Stromelysin-3/matrix metalloproteinase11 (ST3), a member of the matrix metalloproteinase family, over-expression is associated with tumour invasion and poor prognosis in numerous carcinomas (13). On the other hand, ST3 is also known to be expressed in benign dermatofibromata and absent in locally aggressive and invasive dermatofibrosarcoma protuberans (14, 15). Review of the literature shows that ST3 is an active partner of cancer cells along the whole natural cancer history, and is essential for optimal tumour development, as it reduces the death of cancer cells invading adjacent connective tissues at the primary tumour site (13). Paradoxically, ST3 lowers metastasis development in vivo in mice. However, this beneficial effect does not compensate the deleterious anti-apoptotic function of ST3 (13). Interestingly, we found ST3 expression of MCC tumour cells in 14 of 30 specimens (46.7%). We assume that ST3 expression may be beneficial for tumour invasion; however, there is no statistical significant correlation with MCPyV DNA-presence (p = 0.709).
ACKNOWLEDGEMENTS
The authors would like to thank Carina Unglert, Melanie Köchl, Silke Hill and Sebastian Harraßer for their excellent technical support. This study was in part supported by the Dr H. Legerlotz, the R. Bartling and the M. Lackas Foundation.

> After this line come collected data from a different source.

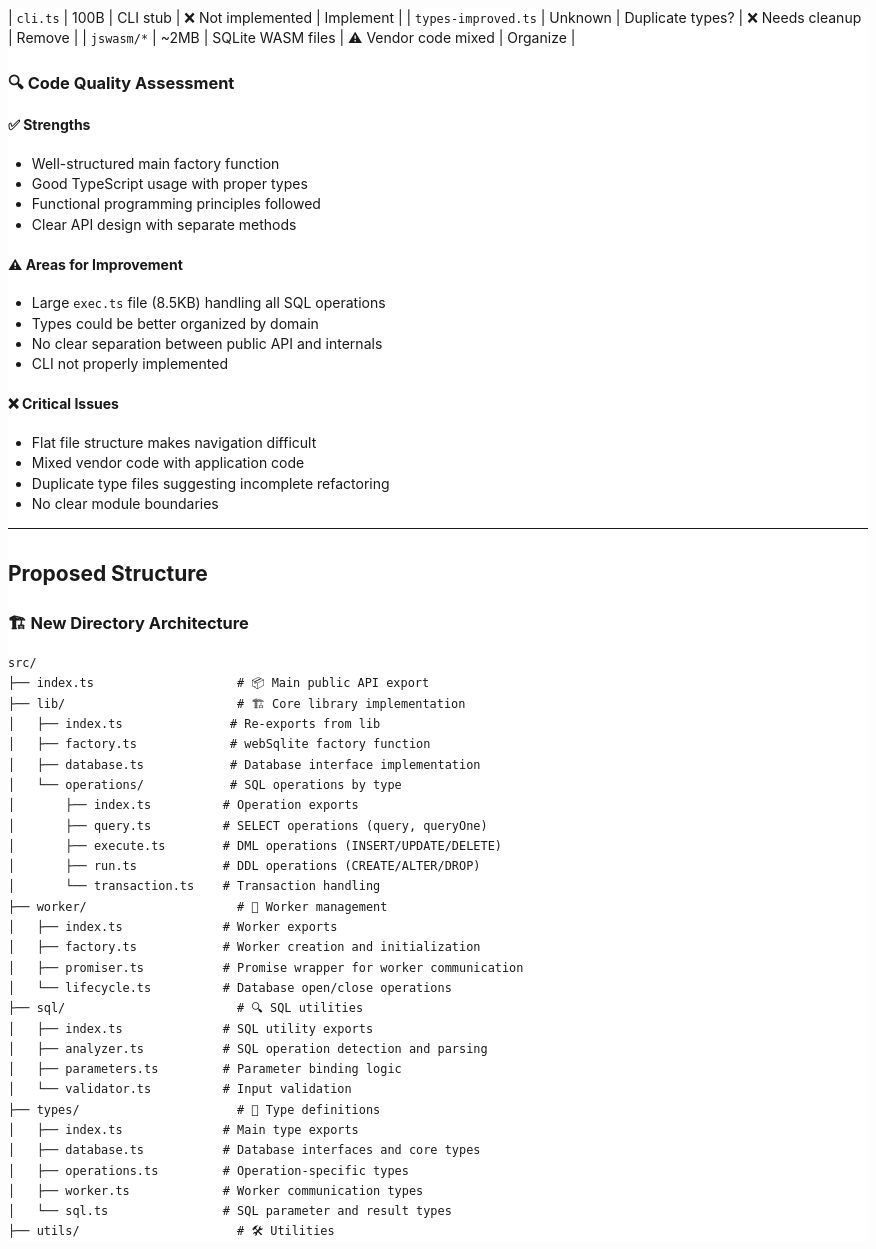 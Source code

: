 | `cli.ts`            | 100B    | CLI stub              | ❌ Not implemented          | Implement      |
| `types-improved.ts` | Unknown | Duplicate types?      | ❌ Needs cleanup            | Remove         |
| `jswasm/*`          | ~2MB    | SQLite WASM files     | ⚠️ Vendor code mixed        | Organize       |

### 🔍 **Code Quality Assessment**

#### ✅ **Strengths**

- Well-structured main factory function
- Good TypeScript usage with proper types
- Functional programming principles followed
- Clear API design with separate methods

#### ⚠️ **Areas for Improvement**

- Large `exec.ts` file (8.5KB) handling all SQL operations
- Types could be better organized by domain
- No clear separation between public API and internals
- CLI not properly implemented

#### ❌ **Critical Issues**

- Flat file structure makes navigation difficult
- Mixed vendor code with application code
- Duplicate type files suggesting incomplete refactoring
- No clear module boundaries

---

## Proposed Structure

### 🏗️ **New Directory Architecture**

```
src/
├── index.ts                    # 📦 Main public API export
├── lib/                        # 🏗️ Core library implementation
│   ├── index.ts               # Re-exports from lib
│   ├── factory.ts             # webSqlite factory function
│   ├── database.ts            # Database interface implementation
│   └── operations/            # SQL operations by type
│       ├── index.ts          # Operation exports
│       ├── query.ts          # SELECT operations (query, queryOne)
│       ├── execute.ts        # DML operations (INSERT/UPDATE/DELETE)
│       ├── run.ts            # DDL operations (CREATE/ALTER/DROP)
│       └── transaction.ts    # Transaction handling
├── worker/                     # 🔧 Worker management
│   ├── index.ts              # Worker exports
│   ├── factory.ts            # Worker creation and initialization
│   ├── promiser.ts           # Promise wrapper for worker communication
│   └── lifecycle.ts          # Database open/close operations
├── sql/                        # 🔍 SQL utilities
│   ├── index.ts              # SQL utility exports
│   ├── analyzer.ts           # SQL operation detection and parsing
│   ├── parameters.ts         # Parameter binding logic
│   └── validator.ts          # Input validation
├── types/                      # 📝 Type definitions
│   ├── index.ts              # Main type exports
│   ├── database.ts           # Database interfaces and core types
│   ├── operations.ts         # Operation-specific types
│   ├── worker.ts             # Worker communication types
│   └── sql.ts                # SQL parameter and result types
├── utils/                      # 🛠️ Utilities
```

The authors declare no conflicts of interest.
REFERENCES
Table I. Association of CK20, CK19, CD117 and ST3 expression with Merkel cell polyomavirus (MCPyV) DNA prevalence on Merkel cell carcinomas
| MCPyV DNA | All (%) | p-value* | |||||
| Positive n (%) | Total (%) | Negative n (%) | Total (%) | ||||
| n = 34 samples | 22 | 64.7 | 12 | 35.3 | 100 | 0.353 | |
| CK20 positive | 22 (100) | 64.7 | 11 (91.7) | 32.3 | 97 | ||
| CK20 negative | 0 | 0 | 1 (8.3) | 3 | 3 | ||
| n = 32 samples | 20 | 62.5 | 12 | 37.5 | 100 | 0.249 | |
| CK19 positive | 5 (25) | 15.6 | 6 (50) | 18.8 | 34.4 | ||
| CK19 negative | 15 (75) | 46.9 | 6 (50) | 18.7 | 65.6 | ||
| n = 30 samples | 20 | 66.7 | 10 | 33.3 | 100 | 0.461 | |
| CD117 positive | 7 (35.0) | 23.3 | 5 (16.7) | 16.7 | 40 | ||
| CD117 negative | 13 (65.0) | 43.3 | 5 (16.7) | 16.7 | 60 | ||
| n = 30 samples | 20 | 66.7 | 10 | 33.3 | 100 | 0.709 | |
| ST3 positive | 10 (50) | 33.3 | 4 (40) | 13.3 | 46.7 | ||
| ST3 negative | 10 (50) | 33.3 | 6 (60) | 20.0 | 53.3 | ||
*Fisher’s exact test.